TASK STATEMENT — Once the pictures have been removed, repeat the remainder of the records exactly.

Source texts of formatted documents —
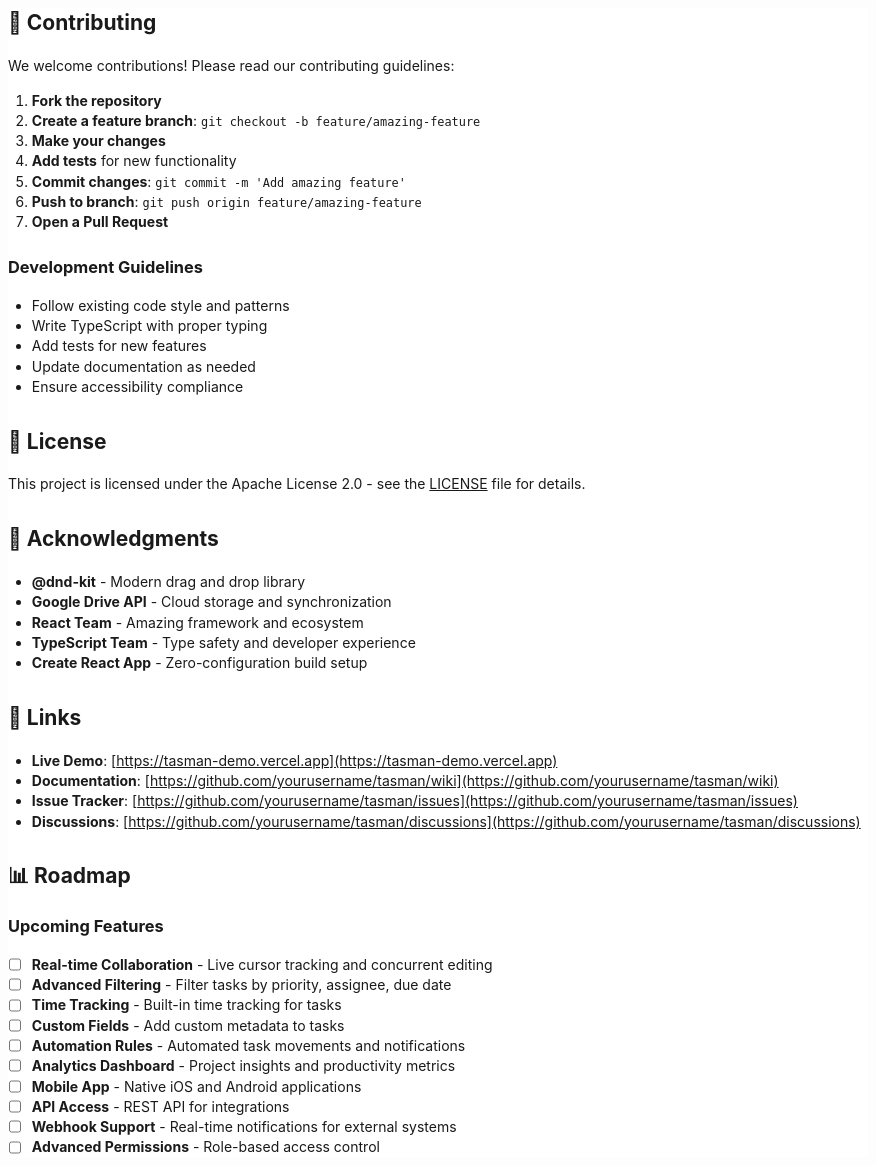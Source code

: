 ## 🤝 Contributing

We welcome contributions! Please read our contributing guidelines:

1. **Fork the repository**
2. **Create a feature branch**: `git checkout -b feature/amazing-feature`
3. **Make your changes**
4. **Add tests** for new functionality
5. **Commit changes**: `git commit -m 'Add amazing feature'`
6. **Push to branch**: `git push origin feature/amazing-feature`
7. **Open a Pull Request**

### Development Guidelines
- Follow existing code style and patterns
- Write TypeScript with proper typing
- Add tests for new features
- Update documentation as needed
- Ensure accessibility compliance

## 📄 License

This project is licensed under the Apache License 2.0 - see the [LICENSE](LICENSE) file for details.

## 🙏 Acknowledgments

- **@dnd-kit** - Modern drag and drop library
- **Google Drive API** - Cloud storage and synchronization
- **React Team** - Amazing framework and ecosystem
- **TypeScript Team** - Type safety and developer experience
- **Create React App** - Zero-configuration build setup

## 🔗 Links

- **Live Demo**: [https://tasman-demo.vercel.app](https://tasman-demo.vercel.app)
- **Documentation**: [https://github.com/yourusername/tasman/wiki](https://github.com/yourusername/tasman/wiki)
- **Issue Tracker**: [https://github.com/yourusername/tasman/issues](https://github.com/yourusername/tasman/issues)
- **Discussions**: [https://github.com/yourusername/tasman/discussions](https://github.com/yourusername/tasman/discussions)

## 📊 Roadmap

### Upcoming Features
- [ ] **Real-time Collaboration** - Live cursor tracking and concurrent editing
- [ ] **Advanced Filtering** - Filter tasks by priority, assignee, due date
- [ ] **Time Tracking** - Built-in time tracking for tasks
- [ ] **Custom Fields** - Add custom metadata to tasks
- [ ] **Automation Rules** - Automated task movements and notifications
- [ ] **Analytics Dashboard** - Project insights and productivity metrics
- [ ] **Mobile App** - Native iOS and Android applications
- [ ] **API Access** - REST API for integrations
- [ ] **Webhook Support** - Real-time notifications for external systems
- [ ] **Advanced Permissions** - Role-based access control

EXERCISE OUTPUT —
Source code

: ## 🤝 Contributing

We welcome contributions! Please read our contributing guidelines:

1. **Fork the repository**
2. **Create a feature branch**: `git checkout -b feature/amazing-feature`
3. **Make your changes**
4. **Add tests** for new functionality
5. **Commit changes**: `git commit -m 'Add amazing feature'`
6. **Push to branch**: `git push origin feature/amazing-feature`
7. **Open a Pull Request**

### Development Guidelines
- Follow existing code style and patterns
- Write TypeScript with proper typing
- Add tests for new features
- Update documentation as needed
- Ensure accessibility compliance

## 📄 License

This project is licensed under the Apache License 2.0 - see the [LICENSE](LICENSE) file for details.

## 🙏 Acknowledgments

- **@dnd-kit** - Modern drag and drop library
- **Google Drive API** - Cloud storage and synchronization
- **React Team** - Amazing framework and ecosystem
- **TypeScript Team** - Type safety and developer experience
- **Create React App** - Zero-configuration build setup

## 🔗 Links

- **Live Demo**: [https://tasman-demo.vercel.app](https://tasman-demo.vercel.app)
- **Documentation**: [https://github.com/yourusername/tasman/wiki](https://github.com/yourusername/tasman/wiki)
- **Issue Tracker**: [https://github.com/yourusername/tasman/issues](https://github.com/yourusername/tasman/issues)
- **Discussions**: [https://github.com/yourusername/tasman/discussions](https://github.com/yourusername/tasman/discussions)

## 📊 Roadmap

### Upcoming Features
- [ ] **Real-time Collaboration** - Live cursor tracking and concurrent editing
- [ ] **Advanced Filtering** - Filter tasks by priority, assignee, due date
- [ ] **Time Tracking** - Built-in time tracking for tasks
- [ ] **Custom Fields** - Add custom metadata to tasks
- [ ] **Automation Rules** - Automated task movements and notifications
- [ ] **Analytics Dashboard** - Project insights and productivity metrics
- [ ] **Mobile App** - Native iOS and Android applications
- [ ] **API Access** - REST API for integrations
- [ ] **Webhook Support** - Real-time notifications for external systems
- [ ] **Advanced Permissions** - Role-based access control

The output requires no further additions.